Most know that Gila monsters are the a venomous lizard indigenous to the United States, but typically know very little about them. Of course, most of this has to do with the fact that it has a relatively small range, and that range is sporadically populated. This lack of real knowledge, combined with the fear of any venomous species puts the Gila monster at great risk from the average person who comes across one.
Notwithstanding the fact that most people don’t ever see one of these in the wild, they apparently crawl around the waiting room at ABEM general, so the average emergency doctor should know enough about them to answer one question about them on their board exam. Gila monster bites are strong, and can require great force to get them to release. They produce venom from their lower jaws, and don’t inject the venom but instead chew on the victim to allow more tissue contact.

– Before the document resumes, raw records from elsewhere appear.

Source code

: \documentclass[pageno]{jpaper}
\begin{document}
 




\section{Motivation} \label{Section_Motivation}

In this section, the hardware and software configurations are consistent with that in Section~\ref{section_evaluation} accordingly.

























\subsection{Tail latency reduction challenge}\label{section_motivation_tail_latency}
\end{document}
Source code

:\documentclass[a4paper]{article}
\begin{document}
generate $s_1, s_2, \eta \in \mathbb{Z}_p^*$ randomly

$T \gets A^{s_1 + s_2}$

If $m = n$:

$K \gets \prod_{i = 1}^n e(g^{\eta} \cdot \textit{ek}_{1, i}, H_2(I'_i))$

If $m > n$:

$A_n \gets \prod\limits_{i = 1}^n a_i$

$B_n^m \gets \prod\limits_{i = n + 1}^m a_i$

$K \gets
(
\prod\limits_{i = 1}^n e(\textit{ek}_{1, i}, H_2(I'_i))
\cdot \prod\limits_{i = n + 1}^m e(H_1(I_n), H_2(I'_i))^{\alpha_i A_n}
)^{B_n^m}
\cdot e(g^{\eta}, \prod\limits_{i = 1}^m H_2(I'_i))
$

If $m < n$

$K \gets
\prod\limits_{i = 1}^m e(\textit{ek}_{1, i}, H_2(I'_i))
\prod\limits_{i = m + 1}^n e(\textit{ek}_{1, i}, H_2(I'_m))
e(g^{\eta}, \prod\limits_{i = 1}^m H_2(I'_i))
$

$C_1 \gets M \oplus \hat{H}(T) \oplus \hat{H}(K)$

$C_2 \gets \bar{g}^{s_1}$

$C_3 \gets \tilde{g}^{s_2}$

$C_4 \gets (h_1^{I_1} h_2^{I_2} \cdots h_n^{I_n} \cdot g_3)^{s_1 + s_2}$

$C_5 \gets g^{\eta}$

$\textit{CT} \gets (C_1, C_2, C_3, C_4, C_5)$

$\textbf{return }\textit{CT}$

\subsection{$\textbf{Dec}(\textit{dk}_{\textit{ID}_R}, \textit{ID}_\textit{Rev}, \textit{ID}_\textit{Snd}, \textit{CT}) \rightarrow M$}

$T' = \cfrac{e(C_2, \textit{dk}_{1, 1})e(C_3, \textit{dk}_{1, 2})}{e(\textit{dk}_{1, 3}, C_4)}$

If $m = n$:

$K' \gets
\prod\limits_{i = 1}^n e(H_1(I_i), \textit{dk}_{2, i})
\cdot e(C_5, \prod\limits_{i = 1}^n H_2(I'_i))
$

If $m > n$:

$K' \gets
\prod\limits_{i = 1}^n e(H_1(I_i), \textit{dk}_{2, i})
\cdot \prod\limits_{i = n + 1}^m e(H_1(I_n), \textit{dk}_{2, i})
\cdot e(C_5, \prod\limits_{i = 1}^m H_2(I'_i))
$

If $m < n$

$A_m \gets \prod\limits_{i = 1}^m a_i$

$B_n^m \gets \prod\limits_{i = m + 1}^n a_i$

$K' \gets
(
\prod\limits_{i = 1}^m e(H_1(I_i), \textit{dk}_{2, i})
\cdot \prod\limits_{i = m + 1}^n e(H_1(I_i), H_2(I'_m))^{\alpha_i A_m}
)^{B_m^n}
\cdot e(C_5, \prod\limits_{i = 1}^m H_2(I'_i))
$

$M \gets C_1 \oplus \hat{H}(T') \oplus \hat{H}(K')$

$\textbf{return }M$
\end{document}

There are reports that they often flip over during chewing, to allow gravity to aid the flow of venom into the wound.
The good news is that while the Gila monster does produce a venom as toxic as the western diamondback, it produces very little of this venom. In fact, no deaths have been reported in more than 70 years. There are a number of other proteins in the venom, including a glucagon-like peptide that has been synthesized and released as a treatment for diabetes under the generic name exenatide.

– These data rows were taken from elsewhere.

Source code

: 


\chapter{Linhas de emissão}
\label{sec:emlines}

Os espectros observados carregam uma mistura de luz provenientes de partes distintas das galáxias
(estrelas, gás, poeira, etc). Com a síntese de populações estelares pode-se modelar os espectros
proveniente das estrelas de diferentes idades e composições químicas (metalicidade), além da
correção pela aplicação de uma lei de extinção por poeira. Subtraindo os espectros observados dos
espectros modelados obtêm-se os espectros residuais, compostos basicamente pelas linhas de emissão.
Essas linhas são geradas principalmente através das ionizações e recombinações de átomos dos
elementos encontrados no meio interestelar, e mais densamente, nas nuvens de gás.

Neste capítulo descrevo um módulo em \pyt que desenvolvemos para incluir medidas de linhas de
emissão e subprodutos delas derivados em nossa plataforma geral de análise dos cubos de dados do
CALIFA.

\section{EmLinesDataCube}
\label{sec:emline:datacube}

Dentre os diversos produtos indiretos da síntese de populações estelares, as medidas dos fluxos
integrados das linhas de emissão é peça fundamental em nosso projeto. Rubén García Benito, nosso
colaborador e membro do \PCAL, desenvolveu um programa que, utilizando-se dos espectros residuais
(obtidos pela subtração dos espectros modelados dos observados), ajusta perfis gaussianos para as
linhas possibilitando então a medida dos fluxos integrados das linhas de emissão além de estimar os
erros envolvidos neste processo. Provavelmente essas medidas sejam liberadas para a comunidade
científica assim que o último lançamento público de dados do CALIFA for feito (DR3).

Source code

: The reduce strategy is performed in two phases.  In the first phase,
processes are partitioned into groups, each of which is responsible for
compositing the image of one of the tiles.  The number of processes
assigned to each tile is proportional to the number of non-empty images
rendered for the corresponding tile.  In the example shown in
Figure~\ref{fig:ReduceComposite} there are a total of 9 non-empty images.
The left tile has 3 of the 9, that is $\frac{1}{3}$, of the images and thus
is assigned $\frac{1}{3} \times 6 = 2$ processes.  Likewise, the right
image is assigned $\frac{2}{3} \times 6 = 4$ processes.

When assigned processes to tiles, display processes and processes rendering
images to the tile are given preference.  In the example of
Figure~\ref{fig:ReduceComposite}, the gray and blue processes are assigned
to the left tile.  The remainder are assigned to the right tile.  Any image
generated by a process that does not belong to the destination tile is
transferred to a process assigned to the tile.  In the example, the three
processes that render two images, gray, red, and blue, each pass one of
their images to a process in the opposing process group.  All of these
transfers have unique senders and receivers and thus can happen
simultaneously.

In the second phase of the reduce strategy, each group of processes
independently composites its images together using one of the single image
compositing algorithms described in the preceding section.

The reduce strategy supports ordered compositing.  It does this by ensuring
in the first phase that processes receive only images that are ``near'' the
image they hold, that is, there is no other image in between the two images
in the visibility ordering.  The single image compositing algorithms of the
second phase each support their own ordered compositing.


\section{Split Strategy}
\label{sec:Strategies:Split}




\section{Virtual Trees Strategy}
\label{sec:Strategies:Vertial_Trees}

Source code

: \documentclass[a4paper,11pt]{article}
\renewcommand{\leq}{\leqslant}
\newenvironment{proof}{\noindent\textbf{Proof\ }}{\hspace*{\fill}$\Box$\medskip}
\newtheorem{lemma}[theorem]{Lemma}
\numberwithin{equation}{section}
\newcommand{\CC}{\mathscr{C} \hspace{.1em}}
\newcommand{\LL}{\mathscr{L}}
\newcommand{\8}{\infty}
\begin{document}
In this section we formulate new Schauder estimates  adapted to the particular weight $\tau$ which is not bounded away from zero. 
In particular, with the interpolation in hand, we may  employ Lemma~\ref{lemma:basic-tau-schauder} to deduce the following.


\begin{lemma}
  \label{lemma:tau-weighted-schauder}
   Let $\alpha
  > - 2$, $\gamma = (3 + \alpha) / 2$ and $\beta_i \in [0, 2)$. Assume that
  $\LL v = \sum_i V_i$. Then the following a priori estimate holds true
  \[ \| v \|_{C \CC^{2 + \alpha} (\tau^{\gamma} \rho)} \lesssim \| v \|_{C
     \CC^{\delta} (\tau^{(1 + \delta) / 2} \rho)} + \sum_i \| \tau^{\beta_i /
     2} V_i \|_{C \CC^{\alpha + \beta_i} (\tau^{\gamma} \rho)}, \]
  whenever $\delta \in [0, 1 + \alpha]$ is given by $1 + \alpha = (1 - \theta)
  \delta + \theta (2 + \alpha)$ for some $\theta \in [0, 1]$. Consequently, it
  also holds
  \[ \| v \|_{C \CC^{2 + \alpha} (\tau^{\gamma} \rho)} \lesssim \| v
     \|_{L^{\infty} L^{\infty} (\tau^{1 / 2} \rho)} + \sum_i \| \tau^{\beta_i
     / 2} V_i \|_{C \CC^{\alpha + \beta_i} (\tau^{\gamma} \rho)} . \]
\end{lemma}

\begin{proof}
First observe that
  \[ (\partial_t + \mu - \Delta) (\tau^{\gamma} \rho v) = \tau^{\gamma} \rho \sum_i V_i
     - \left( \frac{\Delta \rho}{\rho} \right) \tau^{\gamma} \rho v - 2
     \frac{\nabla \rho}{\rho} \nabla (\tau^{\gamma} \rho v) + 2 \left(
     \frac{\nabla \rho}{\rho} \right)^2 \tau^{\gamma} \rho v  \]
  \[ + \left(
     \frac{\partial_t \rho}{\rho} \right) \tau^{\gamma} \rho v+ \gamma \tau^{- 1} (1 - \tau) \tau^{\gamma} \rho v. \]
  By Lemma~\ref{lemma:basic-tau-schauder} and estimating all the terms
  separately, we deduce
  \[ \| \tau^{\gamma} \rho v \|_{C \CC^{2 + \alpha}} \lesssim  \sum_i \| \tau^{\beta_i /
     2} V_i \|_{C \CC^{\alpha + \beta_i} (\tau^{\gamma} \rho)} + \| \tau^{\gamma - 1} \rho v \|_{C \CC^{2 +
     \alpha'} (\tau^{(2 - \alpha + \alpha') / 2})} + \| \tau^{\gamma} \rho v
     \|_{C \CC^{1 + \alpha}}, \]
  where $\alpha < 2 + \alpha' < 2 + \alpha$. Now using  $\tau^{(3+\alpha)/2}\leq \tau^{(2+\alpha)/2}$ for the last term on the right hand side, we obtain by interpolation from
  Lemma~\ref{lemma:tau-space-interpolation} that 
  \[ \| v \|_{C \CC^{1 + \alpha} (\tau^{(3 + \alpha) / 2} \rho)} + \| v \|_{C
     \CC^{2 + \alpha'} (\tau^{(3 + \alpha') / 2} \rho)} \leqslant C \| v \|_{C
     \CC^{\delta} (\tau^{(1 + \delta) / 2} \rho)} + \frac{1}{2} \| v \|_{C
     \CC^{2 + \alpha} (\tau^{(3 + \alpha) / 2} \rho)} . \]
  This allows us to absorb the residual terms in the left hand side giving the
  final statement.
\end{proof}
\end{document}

This case report, however, doesn’t involve the venomous aspect of the gila monster. It describes the clinical course of a 40 yr old gentleman who captured the lizard by covering it with a box, then was bitten upon removing the box. Approximately 30 min later, he developed fullness of the throat. He presented to the ED 1 hour after the bite with symptoms consistent with anaphylaxis. He of course had been drinking for “several hours” prior to the injury. Standard anaphylaxis treatment was given, and the patient did well.
The part of the paper worth the price of admission though? This quote from Smith RL: Venomous Animals of Arizona. Tucson, University of Arizona, 1982, pp 100-104.

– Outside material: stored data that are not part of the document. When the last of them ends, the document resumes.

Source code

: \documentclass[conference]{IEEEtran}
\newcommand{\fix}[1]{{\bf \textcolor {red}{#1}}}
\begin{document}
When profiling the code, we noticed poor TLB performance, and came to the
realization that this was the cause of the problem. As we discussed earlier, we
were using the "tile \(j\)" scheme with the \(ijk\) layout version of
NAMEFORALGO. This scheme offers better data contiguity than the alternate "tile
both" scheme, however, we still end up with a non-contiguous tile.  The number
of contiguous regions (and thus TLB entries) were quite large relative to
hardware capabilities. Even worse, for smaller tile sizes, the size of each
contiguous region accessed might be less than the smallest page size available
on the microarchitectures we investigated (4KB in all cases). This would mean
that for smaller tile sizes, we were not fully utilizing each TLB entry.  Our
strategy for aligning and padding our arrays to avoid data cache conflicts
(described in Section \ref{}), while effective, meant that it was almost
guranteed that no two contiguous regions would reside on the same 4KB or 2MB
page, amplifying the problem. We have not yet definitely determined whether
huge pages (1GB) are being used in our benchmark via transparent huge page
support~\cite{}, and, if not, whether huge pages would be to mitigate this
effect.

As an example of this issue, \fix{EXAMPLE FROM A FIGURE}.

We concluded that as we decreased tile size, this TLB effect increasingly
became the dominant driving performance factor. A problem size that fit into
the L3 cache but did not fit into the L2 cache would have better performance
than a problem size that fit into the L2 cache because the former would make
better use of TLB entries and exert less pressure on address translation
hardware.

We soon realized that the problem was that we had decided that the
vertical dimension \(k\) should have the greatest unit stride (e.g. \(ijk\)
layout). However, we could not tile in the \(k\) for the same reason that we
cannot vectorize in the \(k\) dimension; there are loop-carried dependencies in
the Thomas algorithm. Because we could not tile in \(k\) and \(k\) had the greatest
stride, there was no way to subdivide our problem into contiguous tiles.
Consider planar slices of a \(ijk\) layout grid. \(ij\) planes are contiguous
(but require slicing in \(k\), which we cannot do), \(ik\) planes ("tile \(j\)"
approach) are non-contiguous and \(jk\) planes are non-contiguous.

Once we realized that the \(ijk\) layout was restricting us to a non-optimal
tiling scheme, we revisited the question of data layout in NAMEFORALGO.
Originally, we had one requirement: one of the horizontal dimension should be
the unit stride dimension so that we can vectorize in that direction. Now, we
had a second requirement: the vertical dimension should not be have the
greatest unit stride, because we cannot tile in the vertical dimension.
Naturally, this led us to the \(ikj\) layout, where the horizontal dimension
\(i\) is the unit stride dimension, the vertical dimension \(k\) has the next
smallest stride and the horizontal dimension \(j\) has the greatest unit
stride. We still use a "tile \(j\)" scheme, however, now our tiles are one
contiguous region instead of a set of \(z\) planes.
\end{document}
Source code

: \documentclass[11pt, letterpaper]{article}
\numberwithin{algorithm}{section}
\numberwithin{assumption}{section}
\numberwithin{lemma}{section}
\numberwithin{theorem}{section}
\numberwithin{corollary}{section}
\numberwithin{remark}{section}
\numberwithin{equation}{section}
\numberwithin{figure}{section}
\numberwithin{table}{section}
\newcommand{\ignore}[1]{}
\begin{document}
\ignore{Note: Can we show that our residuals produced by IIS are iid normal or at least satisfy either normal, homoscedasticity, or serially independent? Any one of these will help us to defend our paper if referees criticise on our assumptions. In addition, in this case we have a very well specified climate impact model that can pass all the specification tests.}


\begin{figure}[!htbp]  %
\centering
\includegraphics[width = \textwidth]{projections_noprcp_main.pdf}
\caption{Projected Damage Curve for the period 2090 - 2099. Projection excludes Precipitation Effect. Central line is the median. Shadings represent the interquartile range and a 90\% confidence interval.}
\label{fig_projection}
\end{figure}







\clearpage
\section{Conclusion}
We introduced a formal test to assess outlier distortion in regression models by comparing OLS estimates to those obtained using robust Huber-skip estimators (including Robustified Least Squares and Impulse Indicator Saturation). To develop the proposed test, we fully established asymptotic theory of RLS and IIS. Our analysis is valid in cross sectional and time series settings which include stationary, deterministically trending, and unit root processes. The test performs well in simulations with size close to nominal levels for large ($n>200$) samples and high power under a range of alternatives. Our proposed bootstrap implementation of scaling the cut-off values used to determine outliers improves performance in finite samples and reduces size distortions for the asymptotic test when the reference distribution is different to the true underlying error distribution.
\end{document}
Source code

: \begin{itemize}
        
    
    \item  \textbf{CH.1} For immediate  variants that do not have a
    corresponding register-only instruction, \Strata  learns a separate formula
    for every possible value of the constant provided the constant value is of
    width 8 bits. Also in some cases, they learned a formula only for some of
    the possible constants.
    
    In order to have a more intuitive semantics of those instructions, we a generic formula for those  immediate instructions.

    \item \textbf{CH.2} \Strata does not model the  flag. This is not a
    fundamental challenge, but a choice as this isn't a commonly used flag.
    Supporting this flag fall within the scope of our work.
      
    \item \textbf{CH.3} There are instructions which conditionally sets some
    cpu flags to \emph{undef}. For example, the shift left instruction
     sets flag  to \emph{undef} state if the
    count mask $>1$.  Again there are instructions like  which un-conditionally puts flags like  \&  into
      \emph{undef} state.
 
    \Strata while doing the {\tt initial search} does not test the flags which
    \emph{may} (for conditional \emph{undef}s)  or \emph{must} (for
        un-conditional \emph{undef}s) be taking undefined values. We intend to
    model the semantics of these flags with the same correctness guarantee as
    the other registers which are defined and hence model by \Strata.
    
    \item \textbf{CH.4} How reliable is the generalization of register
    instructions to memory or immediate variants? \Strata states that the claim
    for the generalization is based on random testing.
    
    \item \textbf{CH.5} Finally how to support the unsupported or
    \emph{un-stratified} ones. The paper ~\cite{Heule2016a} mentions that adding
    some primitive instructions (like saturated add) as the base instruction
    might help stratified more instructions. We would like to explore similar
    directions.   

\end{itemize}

Suggested methods to remove a Gila monster have included placing a strong stick in the back of the lizard’s mouth and pushing; the application of an open flame to the underside of the animal’s jaw; immersion of the extremity (and lizard) in water; and the rather unwise suggestion of grasping the lizard by the tail and jerking it from the bite
The paper goes on to describe the components of Gila monster venom mainly to explain that it is unlikely that the cause of the constellation of symptoms is anything but anaphylaxis.
It is remarkable how little has changed in the treatment of anaphylaxis in the 27 years since this paper was published. Thankfully we don’t give epinephrine subcutaneously for this condition anymore, and probably overdo it with the H2 blockers, but otherwise we haven’t messed with the relatively cheap and effective treatment we have.